Bake at 200º C for 10 minutes.
Take out of the oven.

Filling:
Half a cup plain flour
 4 big eggs (I used six tiny Auracuna eggs)
1 cup caster sugar (or 1½ cups if you like it sweeter)
1 cup lime juice (or 2/3 cup if you don’t want it too strongly flavoured)
1 cup cream

Beat together till it’s all mixed together.
 Bake at 200º C till set, about 20 minutes.
The filling amalgamates slightly with the pastry and it is very, very tart and good. Eat hot or cold or in between.
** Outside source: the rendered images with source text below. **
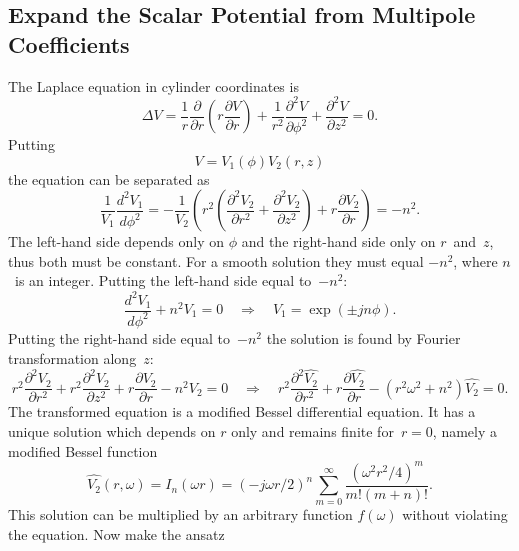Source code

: \documentclass{report}
\begin{document}
\clearpage
\subsection{Expand the Scalar Potential from Multipole Coefficients}
The Laplace equation in cylinder coordinates is
\begin{equation}
  \Delta V = \frac{1}{r}\frac{\partial}{\partial r}
  \left(r \frac{\partial V}{\partial r}\right) + 
  \frac{1}{r^2}\frac{\partial^2 V}{\partial \phi^2} +
  \frac{\partial^2 V}{\partial z^2} = 0.
\end{equation}
Putting
\begin{equation}
  V = V_1(\phi) V_2(r,z)
\end{equation}
the equation can be separated as
\begin{equation}
  \frac{1}{V_1} \frac{d^2 V_1}{d \phi^2} = -
  \frac{1}{V_2} \left(
    r^2 \left(
      \frac{\partial^2 V_2}{\partial r^2} +
      \frac{\partial^2 V_2}{\partial z^2}
    \right)
    + r \frac{\partial V_2}{\partial r}
  \right) = -n^2.
\end{equation}
The left-hand side depends only on $\phi$ and the right-hand side only
on $r$~and~$z$,
thus both must be constant.
For a smooth solution they must equal $-n^2$, where $n$~is an integer.
Putting the left-hand side equal to~$-n^2$:
\begin{equation}
  \frac{d^2V_1}{d\phi^2} + n^2 V_1 = 0 \quad \Rightarrow \quad
  V_1 = \exp(\pm j n \phi).
\end{equation}
Putting the right-hand side equal to~$-n^2$ the solution is found by Fourier
transformation along~$z$: 
\begin{equation}
  r^2 \frac{\partial^2 V_2}{\partial r^2} +
  r^2 \frac{\partial^2 V_2}{\partial z^2} +
  r \frac{\partial V_2}{\partial r} - n^2 V_2 = 0 \quad \Rightarrow \quad
  r^2 \frac{\partial^2 \hat{V_2}}{\partial r^2} +
  r \frac{\partial \hat{V_2}}{\partial r} - (r^2 \omega^2 + n^2) \hat{V_2} = 0.
\end{equation}
The transformed equation is a modified Bessel differential equation.
It has a unique solution which depends on $r$ only and remains finite
for~$r=0$, namely a modified Bessel function
\begin{equation}
  \hat{V_2}(r,\omega) = I_n(\omega r) = (- j \omega r / 2)^n
  \sum_{m=0}^\infty \frac{(\omega^2 r^2 / 4)^m}{m! (m+n)!}.
\end{equation}
This solution can be multiplied by an arbitrary function
$\hat{f}(\omega)$ without violating the equation. 
Now make the ansatz
\end{document}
Broccoli with Cheat’s Cheese Sauce
Yes, the sauce is high in fat. On the other hand, you don’t need very much to taste wonderful, and it’s fast and good.
Boil 3-6 heads of broccoli for about 1 minute, till they turn bright green. Drain.
 Mix:
1 heaped tbsp cornflour
1 cup grated cheese, cheddar, gouda or parmesan or pecorino
1 small bottle cream
Put on a low heat, stirring till cheese is melted.
Place broccoli in an oven dish. Drizzle over sauce. Bung in a very hot oven til it’s heated through again, about 5 minutes. Eat hot. As I said, a little of this sauce flavours a heck of a lot of broccoli.
Also good with Brussel spoutrs, the classic cauliflower and cheese, or even if you have a total glut of asparagus and want a way to turn it into the main course.

Asparagus and poached egg
Perhaps my favourite dinner…
 Boil asparagus till it turns bright green, then another minute. Drain.
Top with a poached egg. Let the yolk dribble down onto the asparagus and eat both together.

How to poach an egg
You need a fresh egg, otherwise the white spreads and it looks messy. Also fresh eggs and fresh asparagus is what makes this a complete spring-time delight.
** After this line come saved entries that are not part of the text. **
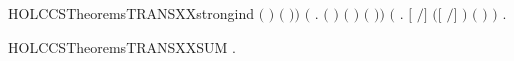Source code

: \begin{SaveVerbatim}{HOLCCSTheoremsTRANSXXstrongind}
             \ensuremath{(}  \ensuremath{)}  \ensuremath{(}  \ensuremath{)}\ensuremath{)} \HOLSymConst{\HOLTokenConj{}}
       \ensuremath{(}\HOLSymConst{\HOLTokenForall{}}   .
             \HOLTokenTransBegin{}\HOLTokenTransEnd {} \HOLSymConst{\HOLTokenConj{}}     \HOLSymConst{\HOLTokenImp{}}
             \ensuremath{(}  \ensuremath{)} \ensuremath{(}  \ensuremath{)} \ensuremath{(}  \ensuremath{)}\ensuremath{)} \HOLSymConst{\HOLTokenConj{}}
       \ensuremath{(}\HOLSymConst{\HOLTokenForall{}}   .
            \ensuremath{[}  \ensuremath{/}\ensuremath{]}  \HOLTokenTransBegin{}\HOLTokenTransEnd {} \HOLSymConst{\HOLTokenConj{}}  \ensuremath{(}\ensuremath{[}  \ensuremath{/}\ensuremath{]} \ensuremath{)}   \HOLSymConst{\HOLTokenImp{}}
             \ensuremath{(}  \ensuremath{)}  \ensuremath{)} \HOLSymConst{\HOLTokenImp{}}
       \HOLSymConst{\HOLTokenForall{}}  .  \HOLTokenTransBegin{}\HOLTokenTransEnd {} \HOLSymConst{\HOLTokenImp{}}    
\end{SaveVerbatim}
\newcommand{\HOLCCSTheoremsTRANSXXstrongind}{\UseVerbatim{HOLCCSTheoremsTRANSXXstrongind}}
\begin{SaveVerbatim}{HOLCCSTheoremsTRANSXXSUM}
\HOLTokenTurnstile{} \HOLSymConst{\HOLTokenForall{}}   .  \HOLSymConst{\ensuremath{+}}  \HOLTokenTransBegin{}\HOLTokenTransEnd {} \HOLSymConst{\HOLTokenImp{}}  \HOLTokenTransBegin{}\HOLTokenTransEnd {} \HOLSymConst{\HOLTokenDisj{}}  \HOLTokenTransBegin{}\HOLTokenTransEnd {}
\end{SaveVerbatim}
Put a pot of water on to boil. When it bubbles, break an egg into a cup then slide the egg from cup to boiling water. As soon as the white is white, not transparent, lift it out with a big spoon, or a slotted spoon if you have one. Let all the water slide out then put the egg on the asparagus.
Note: Bad cooks with older eggs add vinegar to the water. Don’t. Your egg white will taste of vinegar, not egg.